La réflexion culturelle, et donc forcément idéologique (nous sommes ici dans l’interprétation), n’est complétée par aucune étude formelle, analytique, aucun examen dans le domaine de l’origine stylistique des formes et de leur situation historique et artistique.
Pour dire clairement, aucune véritable investigation philologique – des formes – n’a trouvé place parmi les nombreux commentaires de reliefs de Tatline qui figurent dans le catalogue. On aurait été certainement bien inspiré de reprendre en 2012 le filon analytique initié par l’étude d’Edward Fry (1983) au lieu de se contenter de gargarismes théoriques, si prisés aujourd’hui. Mais pour percer cet écran de fumée, il faudrait bien connaître le vocabulaire pictural du cubisme et celui du futurisme, sources que Tatline reconnaissait parfaitement. La seule pratique de la bibliographie russe (et encore !) ne suffit pas…

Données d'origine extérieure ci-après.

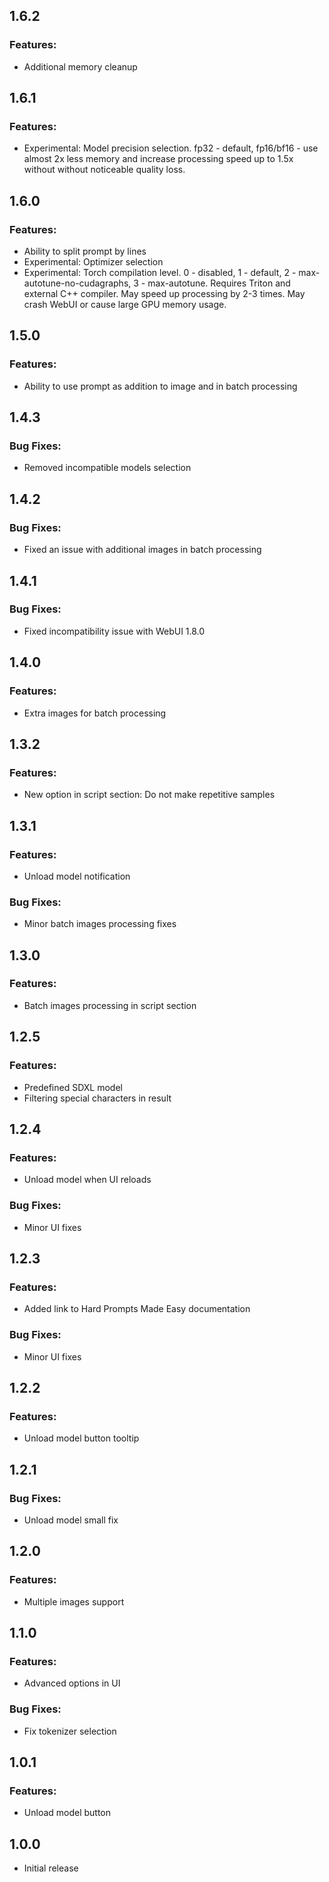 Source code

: ## 1.6.2

### Features:
 * Additional memory cleanup


## 1.6.1

### Features:
 * Experimental: Model precision selection. fp32 - default, fp16/bf16 - use almost 2x less memory and increase processing speed up to 1.5x without without noticeable quality loss.


## 1.6.0

### Features:
 * Ability to split prompt by lines
 * Experimental: Optimizer selection
 * Experimental: Torch compilation level. 0 - disabled, 1 - default, 2 - max-autotune-no-cudagraphs, 3 - max-autotune. Requires Triton and external C++ compiler. May speed up processing by 2-3 times. May crash WebUI or cause large GPU memory usage.


## 1.5.0

### Features:
 * Ability to use prompt as addition to image and in batch processing


## 1.4.3

### Bug Fixes:
 * Removed incompatible models selection


## 1.4.2

### Bug Fixes:
 * Fixed an issue with additional images in batch processing


## 1.4.1

### Bug Fixes:
 * Fixed incompatibility issue with WebUI 1.8.0


## 1.4.0

### Features:
 * Extra images for batch processing


## 1.3.2

### Features:
 * New option in script section: Do not make repetitive samples


## 1.3.1

### Features:
 * Unload model notification

### Bug Fixes:
 * Minor batch images processing fixes


## 1.3.0

### Features:
 * Batch images processing in script section


## 1.2.5

### Features:
 * Predefined SDXL model
 * Filtering special characters in result


## 1.2.4

### Features:
 * Unload model when UI reloads

### Bug Fixes:
 * Minor UI fixes


## 1.2.3

### Features:
 * Added link to Hard Prompts Made Easy documentation

### Bug Fixes:
 * Minor UI fixes


## 1.2.2

### Features:
 * Unload model button tooltip


## 1.2.1

### Bug Fixes:
 * Unload model small fix


## 1.2.0

### Features:
 * Multiple images support


## 1.1.0

### Features:
 * Advanced options in UI

### Bug Fixes:
 * Fix tokenizer selection


## 1.0.1

### Features:
 * Unload model button


## 1.0.0
 * Initial release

Au crédit des organisateurs, je dirais qu’heureusement des pièces comme le malheureux « relief bleu » (de la pseudo-collection « Kurt Benedict ») et d’autres œuvres « posthumes » ont été évitées, piège récurrent et aujourd’hui malheureusement plus fréquent que jamais et où, suite à d’autres « enthousiastes », des revues dites « sérieuses » telles la Burlington Magazine (janvier 2009) sont tombées.
Je relisais tout récemment Le mythe de Sisyphe d’Albert Camus. Discourant sur l’aspect éphémère de notre existence et donc sur celui de la mémoire, il dit que dans dix-mille ans, le nom de Goethe ne sera probablement connu que de quelques « archéologues », rarissimes spécialistes des « époques anciennes ». Je dirais que l’œuvre de Tatline, l’œuvre véritable, dont les reliefs ne sont que le corps lumineux de l’iceberg artistique qui a marqué l’avènement de l’art moderne, a connu ce sort immédiatement après la réalisation de ces derniers (1914-1916/1917). La cruauté du XXe siècle, qui s’est attaqué violemment à la mémoire, oblige tout historien de l’art à lire et relire Orwell.